Top of Records for the task
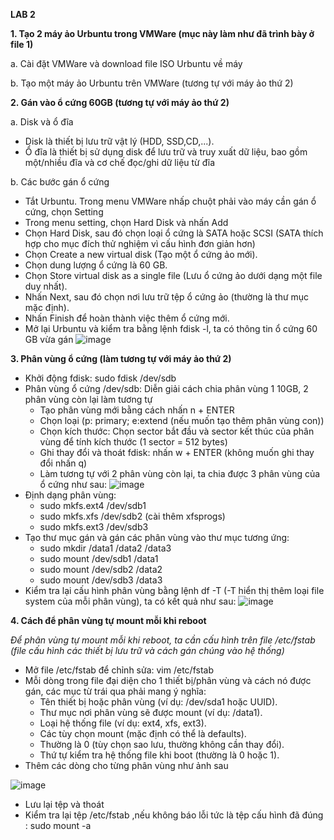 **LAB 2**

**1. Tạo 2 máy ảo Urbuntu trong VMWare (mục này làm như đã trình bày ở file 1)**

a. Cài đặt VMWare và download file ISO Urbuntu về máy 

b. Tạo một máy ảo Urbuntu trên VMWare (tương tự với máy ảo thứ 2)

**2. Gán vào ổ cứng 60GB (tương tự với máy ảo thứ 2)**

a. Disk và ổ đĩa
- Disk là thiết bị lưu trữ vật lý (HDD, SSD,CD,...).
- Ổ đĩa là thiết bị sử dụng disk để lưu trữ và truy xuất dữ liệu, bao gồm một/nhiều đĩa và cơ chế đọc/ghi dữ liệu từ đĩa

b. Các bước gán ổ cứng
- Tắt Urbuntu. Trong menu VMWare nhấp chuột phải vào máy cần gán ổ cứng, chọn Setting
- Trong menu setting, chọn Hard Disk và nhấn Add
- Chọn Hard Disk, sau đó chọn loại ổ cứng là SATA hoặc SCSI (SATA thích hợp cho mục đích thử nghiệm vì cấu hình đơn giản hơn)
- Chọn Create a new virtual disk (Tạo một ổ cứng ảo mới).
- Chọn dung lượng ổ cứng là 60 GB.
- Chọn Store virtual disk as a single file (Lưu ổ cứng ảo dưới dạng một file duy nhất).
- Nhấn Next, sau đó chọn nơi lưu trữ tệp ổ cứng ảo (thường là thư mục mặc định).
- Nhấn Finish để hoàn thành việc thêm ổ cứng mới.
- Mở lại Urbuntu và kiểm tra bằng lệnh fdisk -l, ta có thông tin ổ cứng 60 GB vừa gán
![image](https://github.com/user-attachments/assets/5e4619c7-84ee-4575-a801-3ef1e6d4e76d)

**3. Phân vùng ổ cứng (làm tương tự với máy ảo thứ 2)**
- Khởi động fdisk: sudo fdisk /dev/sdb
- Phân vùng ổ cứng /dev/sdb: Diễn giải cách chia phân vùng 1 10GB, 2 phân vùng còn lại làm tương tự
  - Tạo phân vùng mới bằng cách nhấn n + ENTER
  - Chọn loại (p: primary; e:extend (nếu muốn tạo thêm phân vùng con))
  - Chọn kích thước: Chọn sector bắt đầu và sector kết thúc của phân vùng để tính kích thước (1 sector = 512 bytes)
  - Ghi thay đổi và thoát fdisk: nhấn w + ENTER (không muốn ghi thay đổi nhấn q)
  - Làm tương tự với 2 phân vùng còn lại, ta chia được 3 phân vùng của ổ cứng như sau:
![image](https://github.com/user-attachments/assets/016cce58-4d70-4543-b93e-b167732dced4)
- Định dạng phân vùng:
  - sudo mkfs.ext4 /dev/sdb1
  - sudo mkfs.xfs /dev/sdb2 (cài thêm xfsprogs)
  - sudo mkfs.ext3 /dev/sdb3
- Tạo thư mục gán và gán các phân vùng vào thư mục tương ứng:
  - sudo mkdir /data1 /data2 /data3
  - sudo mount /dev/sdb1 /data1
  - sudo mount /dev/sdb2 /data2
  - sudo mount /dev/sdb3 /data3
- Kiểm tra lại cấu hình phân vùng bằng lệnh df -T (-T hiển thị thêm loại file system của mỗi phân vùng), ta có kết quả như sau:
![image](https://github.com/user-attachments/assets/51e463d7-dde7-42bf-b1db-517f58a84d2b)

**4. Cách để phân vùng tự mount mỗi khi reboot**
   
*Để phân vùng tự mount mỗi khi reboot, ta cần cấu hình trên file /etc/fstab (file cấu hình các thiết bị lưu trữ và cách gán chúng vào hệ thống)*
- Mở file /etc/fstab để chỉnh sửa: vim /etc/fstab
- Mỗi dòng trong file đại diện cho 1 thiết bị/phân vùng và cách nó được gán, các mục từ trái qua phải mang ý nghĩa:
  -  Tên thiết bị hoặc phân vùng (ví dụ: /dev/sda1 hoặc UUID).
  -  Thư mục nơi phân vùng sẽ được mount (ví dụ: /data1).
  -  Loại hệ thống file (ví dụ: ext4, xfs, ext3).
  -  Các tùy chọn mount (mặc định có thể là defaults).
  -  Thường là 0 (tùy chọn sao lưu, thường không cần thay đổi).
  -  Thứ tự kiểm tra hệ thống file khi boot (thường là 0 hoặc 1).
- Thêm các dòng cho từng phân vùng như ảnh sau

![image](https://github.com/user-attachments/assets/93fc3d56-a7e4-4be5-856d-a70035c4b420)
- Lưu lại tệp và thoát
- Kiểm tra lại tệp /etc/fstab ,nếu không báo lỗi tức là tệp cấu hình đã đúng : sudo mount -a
Bottom of Records for the task
◆ Prompt
Identify the lines above that contain the word "virtual", then copy them.

◆ Response to this task
- Chọn Create a new virtual disk (Tạo một ổ cứng ảo mới).
- Chọn Store virtual disk as a single file (Lưu ổ cứng ảo dưới dạng một file duy nhất).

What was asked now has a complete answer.